DATASET RECORDS Start Marker

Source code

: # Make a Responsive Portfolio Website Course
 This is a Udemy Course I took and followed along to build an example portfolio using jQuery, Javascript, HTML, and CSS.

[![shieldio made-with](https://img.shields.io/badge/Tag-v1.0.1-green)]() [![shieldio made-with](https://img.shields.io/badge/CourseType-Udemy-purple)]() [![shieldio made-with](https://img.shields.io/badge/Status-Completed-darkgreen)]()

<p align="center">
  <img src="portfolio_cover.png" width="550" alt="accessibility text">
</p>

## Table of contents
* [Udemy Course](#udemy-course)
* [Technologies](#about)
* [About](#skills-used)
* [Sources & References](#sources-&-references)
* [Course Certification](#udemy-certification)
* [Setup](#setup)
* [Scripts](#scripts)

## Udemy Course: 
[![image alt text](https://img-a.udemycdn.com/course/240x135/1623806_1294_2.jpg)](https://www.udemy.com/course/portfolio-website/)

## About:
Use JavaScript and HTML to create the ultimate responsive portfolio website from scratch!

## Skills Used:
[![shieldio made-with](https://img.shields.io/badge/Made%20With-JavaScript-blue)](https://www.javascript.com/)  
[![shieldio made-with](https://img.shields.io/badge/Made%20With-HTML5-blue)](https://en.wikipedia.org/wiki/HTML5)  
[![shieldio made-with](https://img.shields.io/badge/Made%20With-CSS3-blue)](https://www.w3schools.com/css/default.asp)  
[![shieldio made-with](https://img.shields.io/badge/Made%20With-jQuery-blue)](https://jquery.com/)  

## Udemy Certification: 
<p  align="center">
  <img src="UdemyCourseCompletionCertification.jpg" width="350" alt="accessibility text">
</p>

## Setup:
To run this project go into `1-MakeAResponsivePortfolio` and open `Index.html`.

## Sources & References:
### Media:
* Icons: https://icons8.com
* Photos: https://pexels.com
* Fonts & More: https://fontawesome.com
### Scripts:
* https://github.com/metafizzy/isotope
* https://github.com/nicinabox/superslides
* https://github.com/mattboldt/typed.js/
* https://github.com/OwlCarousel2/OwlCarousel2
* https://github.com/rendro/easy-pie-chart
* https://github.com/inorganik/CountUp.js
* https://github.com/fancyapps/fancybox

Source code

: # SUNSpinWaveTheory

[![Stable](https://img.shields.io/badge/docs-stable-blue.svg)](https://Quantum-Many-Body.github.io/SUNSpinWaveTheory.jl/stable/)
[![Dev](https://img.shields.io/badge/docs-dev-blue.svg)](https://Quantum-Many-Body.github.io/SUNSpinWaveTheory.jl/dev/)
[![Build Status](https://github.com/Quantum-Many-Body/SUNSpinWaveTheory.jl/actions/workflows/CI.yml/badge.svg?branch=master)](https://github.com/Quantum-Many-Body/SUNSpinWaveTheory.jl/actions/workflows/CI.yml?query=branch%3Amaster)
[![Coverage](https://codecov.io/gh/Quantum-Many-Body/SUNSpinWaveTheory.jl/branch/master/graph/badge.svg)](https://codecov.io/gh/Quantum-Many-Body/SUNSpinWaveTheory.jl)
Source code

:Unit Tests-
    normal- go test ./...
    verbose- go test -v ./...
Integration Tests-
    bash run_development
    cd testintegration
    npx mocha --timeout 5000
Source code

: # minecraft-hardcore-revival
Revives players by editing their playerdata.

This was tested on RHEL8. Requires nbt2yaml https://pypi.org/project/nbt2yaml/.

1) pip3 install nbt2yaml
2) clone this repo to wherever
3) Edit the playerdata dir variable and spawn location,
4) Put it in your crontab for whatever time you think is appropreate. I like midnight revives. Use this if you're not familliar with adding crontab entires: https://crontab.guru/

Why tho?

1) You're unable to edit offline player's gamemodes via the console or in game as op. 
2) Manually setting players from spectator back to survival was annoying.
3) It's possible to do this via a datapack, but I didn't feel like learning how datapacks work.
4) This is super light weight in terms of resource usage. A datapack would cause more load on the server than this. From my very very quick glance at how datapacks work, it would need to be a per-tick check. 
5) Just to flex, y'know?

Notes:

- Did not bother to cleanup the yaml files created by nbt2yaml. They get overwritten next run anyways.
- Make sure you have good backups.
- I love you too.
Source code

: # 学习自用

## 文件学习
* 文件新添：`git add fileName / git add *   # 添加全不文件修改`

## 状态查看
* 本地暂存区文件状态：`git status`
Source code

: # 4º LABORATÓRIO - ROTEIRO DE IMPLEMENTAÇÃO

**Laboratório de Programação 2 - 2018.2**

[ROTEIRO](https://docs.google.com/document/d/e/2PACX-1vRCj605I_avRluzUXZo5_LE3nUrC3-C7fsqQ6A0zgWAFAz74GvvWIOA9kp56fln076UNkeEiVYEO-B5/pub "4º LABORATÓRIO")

DATASET RECORDS End Marker

Return what is listed above, exactly and completely.

EXPECTED OUTPUT:
Source code

: # Make a Responsive Portfolio Website Course
 This is a Udemy Course I took and followed along to build an example portfolio using jQuery, Javascript, HTML, and CSS.

[![shieldio made-with](https://img.shields.io/badge/Tag-v1.0.1-green)]() [![shieldio made-with](https://img.shields.io/badge/CourseType-Udemy-purple)]() [![shieldio made-with](https://img.shields.io/badge/Status-Completed-darkgreen)]()

<p align="center">
  <img src="portfolio_cover.png" width="550" alt="accessibility text">
</p>

## Table of contents
* [Udemy Course](#udemy-course)
* [Technologies](#about)
* [About](#skills-used)
* [Sources & References](#sources-&-references)
* [Course Certification](#udemy-certification)
* [Setup](#setup)
* [Scripts](#scripts)

## Udemy Course: 
[![image alt text](https://img-a.udemycdn.com/course/240x135/1623806_1294_2.jpg)](https://www.udemy.com/course/portfolio-website/)

## About:
Use JavaScript and HTML to create the ultimate responsive portfolio website from scratch!

## Skills Used:
[![shieldio made-with](https://img.shields.io/badge/Made%20With-JavaScript-blue)](https://www.javascript.com/)  
[![shieldio made-with](https://img.shields.io/badge/Made%20With-HTML5-blue)](https://en.wikipedia.org/wiki/HTML5)  
[![shieldio made-with](https://img.shields.io/badge/Made%20With-CSS3-blue)](https://www.w3schools.com/css/default.asp)  
[![shieldio made-with](https://img.shields.io/badge/Made%20With-jQuery-blue)](https://jquery.com/)  

## Udemy Certification: 
<p  align="center">
  <img src="UdemyCourseCompletionCertification.jpg" width="350" alt="accessibility text">
</p>

## Setup:
To run this project go into `1-MakeAResponsivePortfolio` and open `Index.html`.

## Sources & References:
### Media:
* Icons: https://icons8.com
* Photos: https://pexels.com
* Fonts & More: https://fontawesome.com
### Scripts:
* https://github.com/metafizzy/isotope
* https://github.com/nicinabox/superslides
* https://github.com/mattboldt/typed.js/
* https://github.com/OwlCarousel2/OwlCarousel2
* https://github.com/rendro/easy-pie-chart
* https://github.com/inorganik/CountUp.js
* https://github.com/fancyapps/fancybox

Source code

: # SUNSpinWaveTheory

[![Stable](https://img.shields.io/badge/docs-stable-blue.svg)](https://Quantum-Many-Body.github.io/SUNSpinWaveTheory.jl/stable/)
[![Dev](https://img.shields.io/badge/docs-dev-blue.svg)](https://Quantum-Many-Body.github.io/SUNSpinWaveTheory.jl/dev/)
[![Build Status](https://github.com/Quantum-Many-Body/SUNSpinWaveTheory.jl/actions/workflows/CI.yml/badge.svg?branch=master)](https://github.com/Quantum-Many-Body/SUNSpinWaveTheory.jl/actions/workflows/CI.yml?query=branch%3Amaster)
[![Coverage](https://codecov.io/gh/Quantum-Many-Body/SUNSpinWaveTheory.jl/branch/master/graph/badge.svg)](https://codecov.io/gh/Quantum-Many-Body/SUNSpinWaveTheory.jl)
Source code

:Unit Tests-
    normal- go test ./...
    verbose- go test -v ./...
Integration Tests-
    bash run_development
    cd testintegration
    npx mocha --timeout 5000
Source code

: # minecraft-hardcore-revival
Revives players by editing their playerdata.

This was tested on RHEL8. Requires nbt2yaml https://pypi.org/project/nbt2yaml/.

1) pip3 install nbt2yaml
2) clone this repo to wherever
3) Edit the playerdata dir variable and spawn location,
4) Put it in your crontab for whatever time you think is appropreate. I like midnight revives. Use this if you're not familliar with adding crontab entires: https://crontab.guru/

Why tho?

1) You're unable to edit offline player's gamemodes via the console or in game as op. 
2) Manually setting players from spectator back to survival was annoying.
3) It's possible to do this via a datapack, but I didn't feel like learning how datapacks work.
4) This is super light weight in terms of resource usage. A datapack would cause more load on the server than this. From my very very quick glance at how datapacks work, it would need to be a per-tick check. 
5) Just to flex, y'know?

Notes:

- Did not bother to cleanup the yaml files created by nbt2yaml. They get overwritten next run anyways.
- Make sure you have good backups.
- I love you too.
Source code

: # 学习自用

## 文件学习
* 文件新添：`git add fileName / git add *   # 添加全不文件修改`

## 状态查看
* 本地暂存区文件状态：`git status`
Source code

: # 4º LABORATÓRIO - ROTEIRO DE IMPLEMENTAÇÃO

**Laboratório de Programação 2 - 2018.2**

[ROTEIRO](https://docs.google.com/document/d/e/2PACX-1vRCj605I_avRluzUXZo5_LE3nUrC3-C7fsqQ6A0zgWAFAz74GvvWIOA9kp56fln076UNkeEiVYEO-B5/pub "4º LABORATÓRIO")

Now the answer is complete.